Build the Pipeline Workflow on Linux
Engineers structure Linux-based pipelines with these sequential stages in GitHub Actions, GitLab CI, or Jenkins:
- Validate Syntax: Execute terraform validate to catch basic errors early.
- Execute Security Scan: Invoke Checkov with checkov -d . –framework terraform –output json –output-file-path results.json. Use Docker for isolation: docker run –rm -v $(pwd):/tf bridgecrew/checkov -d /tf.
- Parse and Enforce: Script failure on high/critical findings with jq to analyze JSON output: if [ $(jq ‘.results | length’ results.json) -gt 0 ]; then exit 1; fi.
- Generate Reports: Archive artifacts and feed findings into CSPM or ticketing systems.
- Approve and Apply: Require manual approval for production branches after successful scans, then run terraform apply.
Configure .github/workflows/iac-scan.yml to trigger on pull requests to infrastructure directories. Set runs-on: ubuntu-latest for Linux runners. Add pre-commit hooks via pre-commit install with Checkov plugin for local Linux developer feedback.
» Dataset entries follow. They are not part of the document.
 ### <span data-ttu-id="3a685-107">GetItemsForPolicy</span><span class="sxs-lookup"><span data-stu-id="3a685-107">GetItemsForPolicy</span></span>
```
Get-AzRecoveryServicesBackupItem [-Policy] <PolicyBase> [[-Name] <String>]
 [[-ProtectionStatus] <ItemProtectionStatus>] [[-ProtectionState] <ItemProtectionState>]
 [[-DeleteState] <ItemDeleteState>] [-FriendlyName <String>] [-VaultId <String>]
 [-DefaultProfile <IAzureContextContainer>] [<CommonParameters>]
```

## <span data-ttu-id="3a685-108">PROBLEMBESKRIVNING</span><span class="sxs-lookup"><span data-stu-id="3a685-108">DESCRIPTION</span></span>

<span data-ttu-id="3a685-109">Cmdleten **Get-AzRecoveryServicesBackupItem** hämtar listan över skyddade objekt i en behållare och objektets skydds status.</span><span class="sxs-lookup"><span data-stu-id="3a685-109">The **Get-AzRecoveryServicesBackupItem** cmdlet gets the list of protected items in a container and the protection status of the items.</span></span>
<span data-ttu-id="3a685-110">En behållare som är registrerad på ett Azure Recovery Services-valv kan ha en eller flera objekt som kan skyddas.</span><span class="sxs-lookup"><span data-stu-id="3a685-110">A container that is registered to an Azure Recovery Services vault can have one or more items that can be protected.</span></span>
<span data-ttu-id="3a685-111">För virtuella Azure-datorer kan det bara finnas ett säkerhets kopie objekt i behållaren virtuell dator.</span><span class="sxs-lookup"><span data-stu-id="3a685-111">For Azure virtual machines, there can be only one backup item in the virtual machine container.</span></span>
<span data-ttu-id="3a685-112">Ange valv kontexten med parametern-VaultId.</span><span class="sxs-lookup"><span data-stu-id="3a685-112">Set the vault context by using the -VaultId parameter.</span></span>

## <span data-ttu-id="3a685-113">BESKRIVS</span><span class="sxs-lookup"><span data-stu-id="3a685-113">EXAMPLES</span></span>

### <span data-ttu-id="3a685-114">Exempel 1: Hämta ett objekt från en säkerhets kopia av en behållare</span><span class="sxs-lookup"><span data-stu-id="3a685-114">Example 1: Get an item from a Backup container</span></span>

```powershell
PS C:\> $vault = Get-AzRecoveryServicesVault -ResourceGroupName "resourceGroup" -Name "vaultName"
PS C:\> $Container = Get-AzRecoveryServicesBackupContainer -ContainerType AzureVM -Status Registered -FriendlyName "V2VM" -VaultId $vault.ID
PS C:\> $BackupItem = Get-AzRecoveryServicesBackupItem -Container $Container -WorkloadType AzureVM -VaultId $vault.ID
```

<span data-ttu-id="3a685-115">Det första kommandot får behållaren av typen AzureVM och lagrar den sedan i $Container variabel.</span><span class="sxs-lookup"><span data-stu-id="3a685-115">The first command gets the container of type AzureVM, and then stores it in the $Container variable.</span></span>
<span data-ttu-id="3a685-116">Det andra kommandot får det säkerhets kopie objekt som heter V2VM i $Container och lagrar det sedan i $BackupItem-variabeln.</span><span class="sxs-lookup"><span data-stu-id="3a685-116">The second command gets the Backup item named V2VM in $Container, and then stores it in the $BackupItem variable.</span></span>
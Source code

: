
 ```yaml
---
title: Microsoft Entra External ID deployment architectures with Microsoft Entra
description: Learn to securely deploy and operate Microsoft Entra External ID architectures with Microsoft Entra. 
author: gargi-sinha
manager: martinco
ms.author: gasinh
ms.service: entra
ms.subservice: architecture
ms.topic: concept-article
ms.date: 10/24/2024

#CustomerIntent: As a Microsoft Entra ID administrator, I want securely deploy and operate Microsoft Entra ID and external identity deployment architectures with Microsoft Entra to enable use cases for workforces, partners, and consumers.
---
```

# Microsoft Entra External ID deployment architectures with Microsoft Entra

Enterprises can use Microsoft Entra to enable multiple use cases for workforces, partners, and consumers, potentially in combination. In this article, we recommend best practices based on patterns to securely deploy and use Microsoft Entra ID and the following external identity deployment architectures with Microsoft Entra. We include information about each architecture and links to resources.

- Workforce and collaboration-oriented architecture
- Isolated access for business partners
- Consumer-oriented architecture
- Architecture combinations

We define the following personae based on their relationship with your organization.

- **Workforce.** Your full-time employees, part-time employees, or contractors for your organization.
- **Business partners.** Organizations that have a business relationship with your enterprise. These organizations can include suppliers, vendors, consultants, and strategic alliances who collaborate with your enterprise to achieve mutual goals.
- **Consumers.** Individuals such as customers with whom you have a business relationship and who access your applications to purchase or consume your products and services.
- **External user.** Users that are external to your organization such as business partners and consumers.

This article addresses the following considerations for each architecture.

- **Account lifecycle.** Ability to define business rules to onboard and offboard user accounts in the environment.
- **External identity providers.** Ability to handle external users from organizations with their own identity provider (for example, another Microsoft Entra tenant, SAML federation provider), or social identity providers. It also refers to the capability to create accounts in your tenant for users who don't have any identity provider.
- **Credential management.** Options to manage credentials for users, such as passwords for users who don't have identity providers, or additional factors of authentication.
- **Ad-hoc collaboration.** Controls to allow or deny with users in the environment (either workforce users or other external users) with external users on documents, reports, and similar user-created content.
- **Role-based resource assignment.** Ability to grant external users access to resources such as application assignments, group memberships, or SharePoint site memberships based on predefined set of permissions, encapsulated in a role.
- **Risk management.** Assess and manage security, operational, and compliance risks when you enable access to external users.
Build the Pipeline Workflow on Windows
Windows environments demand PowerShell-centric automation. Use GitHub Actions with runs-on: windows-latest or Azure DevOps pipelines.
Create a workflow YAML that installs Checkov via pip in a PowerShell step:
text
- name: Setup Python
uses: actions/setup-python@v5
with:
python-version: '3.11'
- name: Install Checkov
shell: pwsh
run: |
pip install checkov
checkov --version
Run the scan:
text
- name: Run Checkov Scan
shell: pwsh
run: |
checkov -d . --framework terraform --output json --output-file-path results.json
$findings = Get-Content results.json | ConvertFrom-Json
if ($findings.results.Count -gt 0) {
Write-Error "High or critical findings detected"
exit 1
}
For pure PowerShell pipelines, wrap scans in .ps1 scripts that invoke Checkov, parse output with ConvertFrom-Json, and integrate with terraform plan. Use Windows Task Scheduler or Jenkins agents for scheduled local scans. Install via pip install checkov in an elevated PowerShell session on developer workstations.
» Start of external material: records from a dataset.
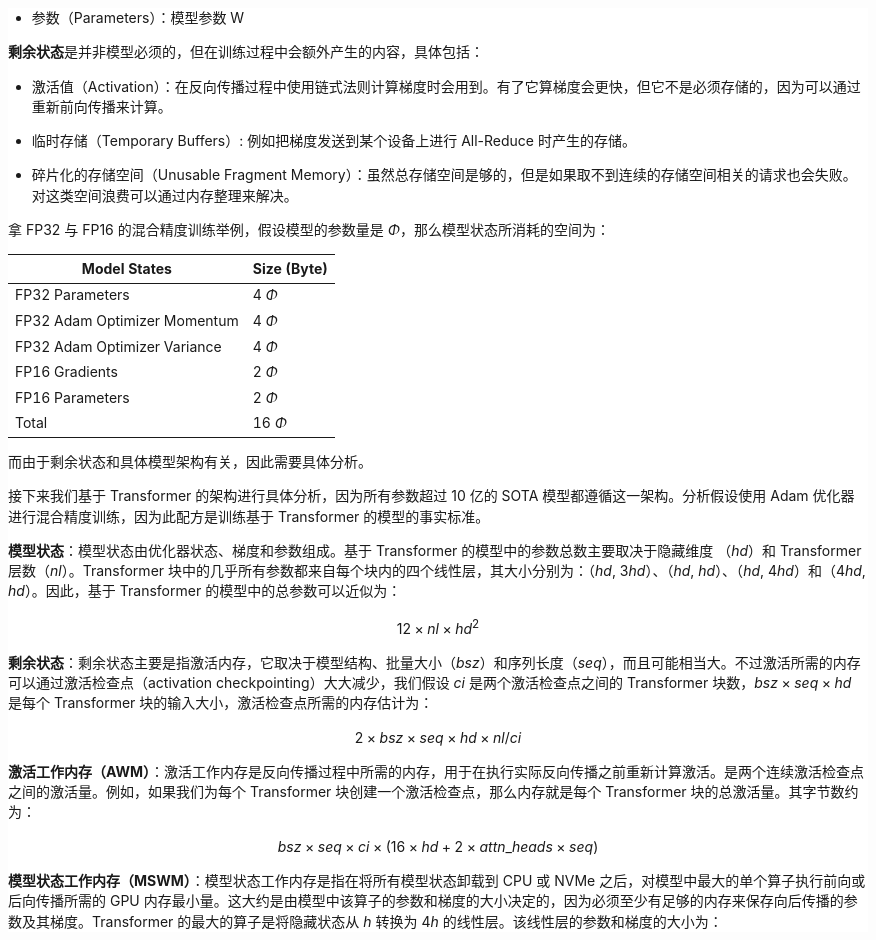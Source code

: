 - 参数（Parameters）：模型参数 W

**剩余状态**是并非模型必须的，但在训练过程中会额外产生的内容，具体包括：

- 激活值（Activation）：在反向传播过程中使用链式法则计算梯度时会用到。有了它算梯度会更快，但它不是必须存储的，因为可以通过重新前向传播来计算。

- 临时存储（Temporary Buffers）: 例如把梯度发送到某个设备上进行 All-Reduce 时产生的存储。

- 碎片化的存储空间（Unusable Fragment Memory）：虽然总存储空间是够的，但是如果取不到连续的存储空间相关的请求也会失败。对这类空间浪费可以通过内存整理来解决。

拿 FP32 与 FP16 的混合精度训练举例，假设模型的参数量是 $\Phi$，那么模型状态所消耗的空间为：

<center>

| Model States                 | Size (Byte) |
|-- |--- |
| FP32 Parameters              | 4 $\Phi$    |
| FP32 Adam Optimizer Momentum | 4 $\Phi$    |
| FP32 Adam Optimizer Variance | 4 $\Phi$    |
| FP16 Gradients               | 2 $\Phi$    |
| FP16 Parameters              | 2 $\Phi$    |
| Total                        | 16 $\Phi$   |

</center>

而由于剩余状态和具体模型架构有关，因此需要具体分析。

接下来我们基于 Transformer 的架构进行具体分析，因为所有参数超过 10 亿的 SOTA 模型都遵循这一架构。分析假设使用 Adam 优化器进行混合精度训练，因为此配方是训练基于 Transformer 的模型的事实标准。

**模型状态**：模型状态由优化器状态、梯度和参数组成。基于 Transformer 的模型中的参数总数主要取决于隐藏维度 （$hd$）和 Transformer 层数（$nl$）。Transformer 块中的几乎所有参数都来自每个块内的四个线性层，其大小分别为：（$hd$, $3hd$）、（$hd$, $hd$）、（$hd$, $4hd$）和（$4hd$, $hd$）。因此，基于 Transformer 的模型中的总参数可以近似为：

$$
12 × nl × hd^2
$$

**剩余状态**：剩余状态主要是指激活内存，它取决于模型结构、批量大小（$bsz$）和序列长度（$seq$），而且可能相当大。不过激活所需的内存可以通过激活检查点（activation checkpointing）大大减少，我们假设 $ci$ 是两个激活检查点之间的 Transformer 块数，$bsz × seq × hd$ 是每个 Transformer 块的输入大小，激活检查点所需的内存估计为：

$$
2 × bsz × seq × hd × nl / ci
$$

**激活工作内存（AWM）**：激活工作内存是反向传播过程中所需的内存，用于在执行实际反向传播之前重新计算激活。是两个连续激活检查点之间的激活量。例如，如果我们为每个 Transformer 块创建一个激活检查点，那么内存就是每个 Transformer 块的总激活量。其字节数约为：

$$
bsz × seq × ci × (16 × hd + 2 × attn\_heads × seq)
$$

**模型状态工作内存（MSWM）**：模型状态工作内存是指在将所有模型状态卸载到 CPU 或 NVMe 之后，对模型中最大的单个算子执行前向或后向传播所需的 GPU 内存最小量。这大约是由模型中该算子的参数和梯度的大小决定的，因为必须至少有足够的内存来保存向后传播的参数及其梯度。Transformer 的最大的算子是将隐藏状态从 $h$ 转换为 $4h$ 的线性层。该线性层的参数和梯度的大小为：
Branch protection rules enforce scan success on both platforms. Hybrid teams standardize on cross-platform GitHub Actions workflows that detect runner OS and adjust commands accordingly.
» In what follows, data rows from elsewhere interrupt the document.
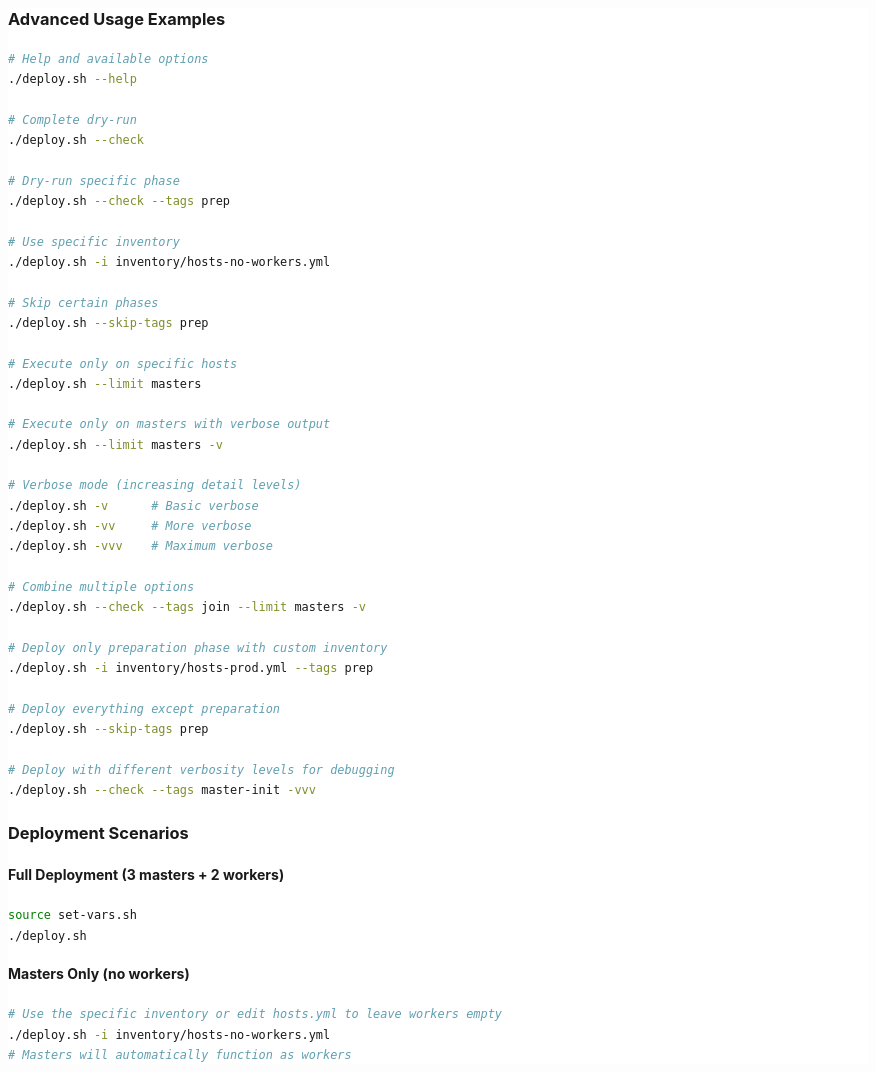 ### Advanced Usage Examples

```bash
# Help and available options
./deploy.sh --help

# Complete dry-run
./deploy.sh --check

# Dry-run specific phase
./deploy.sh --check --tags prep

# Use specific inventory
./deploy.sh -i inventory/hosts-no-workers.yml

# Skip certain phases
./deploy.sh --skip-tags prep

# Execute only on specific hosts
./deploy.sh --limit masters

# Execute only on masters with verbose output
./deploy.sh --limit masters -v

# Verbose mode (increasing detail levels)
./deploy.sh -v      # Basic verbose
./deploy.sh -vv     # More verbose
./deploy.sh -vvv    # Maximum verbose

# Combine multiple options
./deploy.sh --check --tags join --limit masters -v

# Deploy only preparation phase with custom inventory
./deploy.sh -i inventory/hosts-prod.yml --tags prep

# Deploy everything except preparation
./deploy.sh --skip-tags prep

# Deploy with different verbosity levels for debugging
./deploy.sh --check --tags master-init -vvv
```

### Deployment Scenarios

#### Full Deployment (3 masters + 2 workers)
```bash
source set-vars.sh
./deploy.sh
```

#### Masters Only (no workers)
```bash
# Use the specific inventory or edit hosts.yml to leave workers empty
./deploy.sh -i inventory/hosts-no-workers.yml
# Masters will automatically function as workers
```
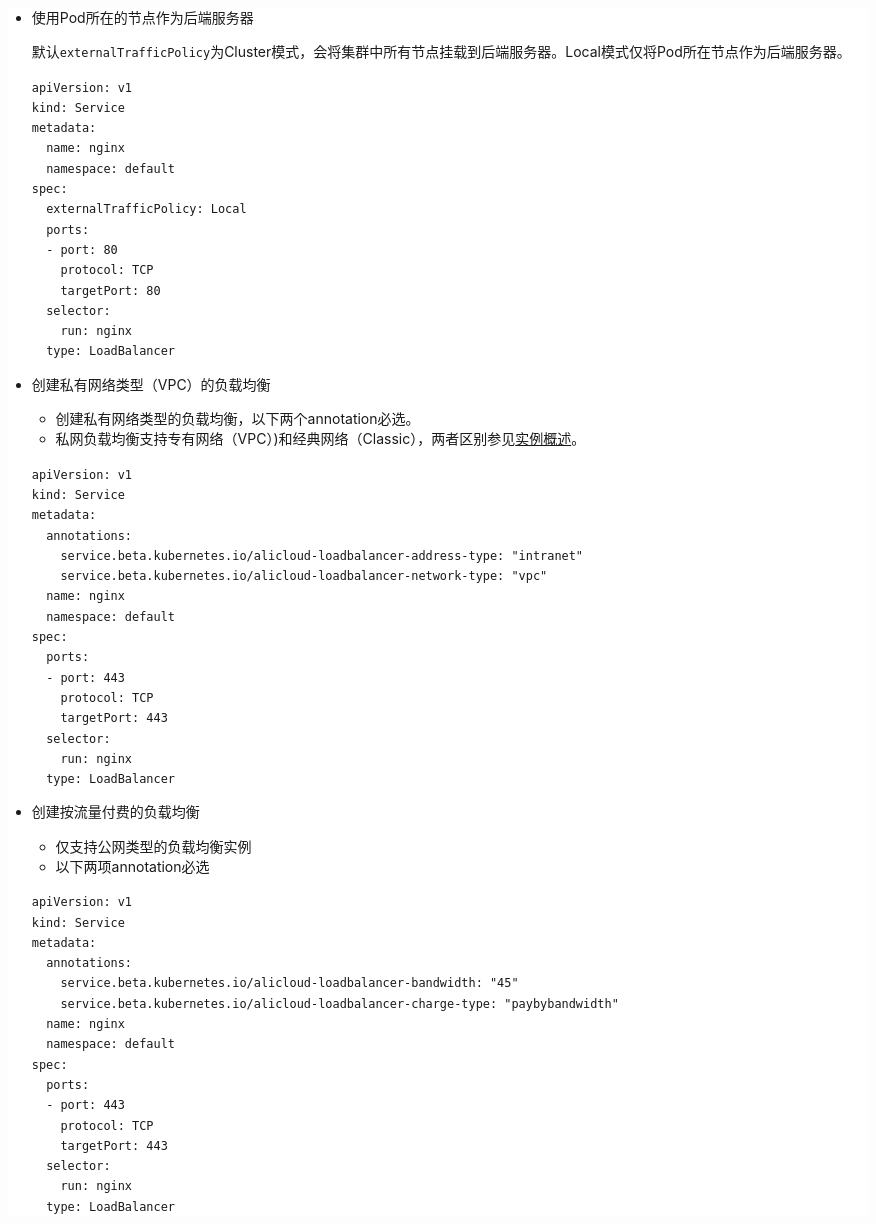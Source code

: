 -   使用Pod所在的节点作为后端服务器

    默认`externalTrafficPolicy`为Cluster模式，会将集群中所有节点挂载到后端服务器。Local模式仅将Pod所在节点作为后端服务器。

    ``` {#codeblock_5w9_3i9_7a0}
    apiVersion: v1
    kind: Service
    metadata:
      name: nginx
      namespace: default
    spec:
      externalTrafficPolicy: Local
      ports:
      - port: 80
        protocol: TCP
        targetPort: 80
      selector:
        run: nginx
      type: LoadBalancer
    ```

-   创建私有网络类型（VPC）的负载均衡

    -   创建私有网络类型的负载均衡，以下两个annotation必选。
    -   私网负载均衡支持专有网络（VPC）\)和经典网络（Classic），两者区别参见[实例概述](../../../../intl.zh-CN/实例/实例概述.md#)。
    ``` {#codeblock_eyl_08w_ay7}
    apiVersion: v1
    kind: Service
    metadata:
      annotations:
        service.beta.kubernetes.io/alicloud-loadbalancer-address-type: "intranet"
        service.beta.kubernetes.io/alicloud-loadbalancer-network-type: "vpc"
      name: nginx
      namespace: default
    spec:
      ports:
      - port: 443
        protocol: TCP
        targetPort: 443
      selector:
        run: nginx
      type: LoadBalancer
    ```

-   创建按流量付费的负载均衡

    -   仅支持公网类型的负载均衡实例
    -   以下两项annotation必选
    ``` {#codeblock_eqb_8pp_xiv}
    apiVersion: v1
    kind: Service
    metadata:
      annotations:
        service.beta.kubernetes.io/alicloud-loadbalancer-bandwidth: "45"
        service.beta.kubernetes.io/alicloud-loadbalancer-charge-type: "paybybandwidth"
      name: nginx
      namespace: default
    spec:
      ports:
      - port: 443
        protocol: TCP
        targetPort: 443
      selector:
        run: nginx
      type: LoadBalancer
    ```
Handle Common Findings and Remediation
Scanners surface issues such as wildcard IAM actions that violate least privilege, unencrypted storage resources, broad security groups, or missing tags. The pipeline outputs clear remediation guidance on both Linux and Windows.
Developers update the IaC template—add encryption flags, restrict principals, or attach tags—then re-run the scan locally or in the pipeline. On Linux, pipe output to jq for filtered views. On Windows, use PowerShell Select-Object and Where-Object to triage findings. Senior engineers review patterns across findings to refine policy-as-code rules and prevent recurrence.
Scale with Policy-as-Code and Continuous Monitoring
Maintain a central policy repository that all pipelines reference across operating systems. Version control policies alongside IaC for consistency. Integrate scan results with CSPM platforms for ongoing drift detection post-deployment regardless of runner OS.
Combine IaC scanning with SAST and SCA in a unified pipeline. This creates defense-in-depth that enforces Zero Trust principles from code commit through runtime. Use environment variables and secrets management to handle platform-specific paths and credentials securely.
Monitor pipeline metrics: scan duration, failure rates by severity, and mean time to remediate. Tune rules based on insights and train teams on secure IaC patterns for both Linux and Windows contributors.
Master this integration and you deliver infrastructure that complies by design. Practice in a lab by provisioning a sample Terraform project, wiring it into cross-platform CI/CD pipelines, and iterating on findings until scans pass cleanly on Linux and Windows runners. The discipline scales across enterprises while directly supporting CSPM effectiveness and reducing shadow infrastructure risks.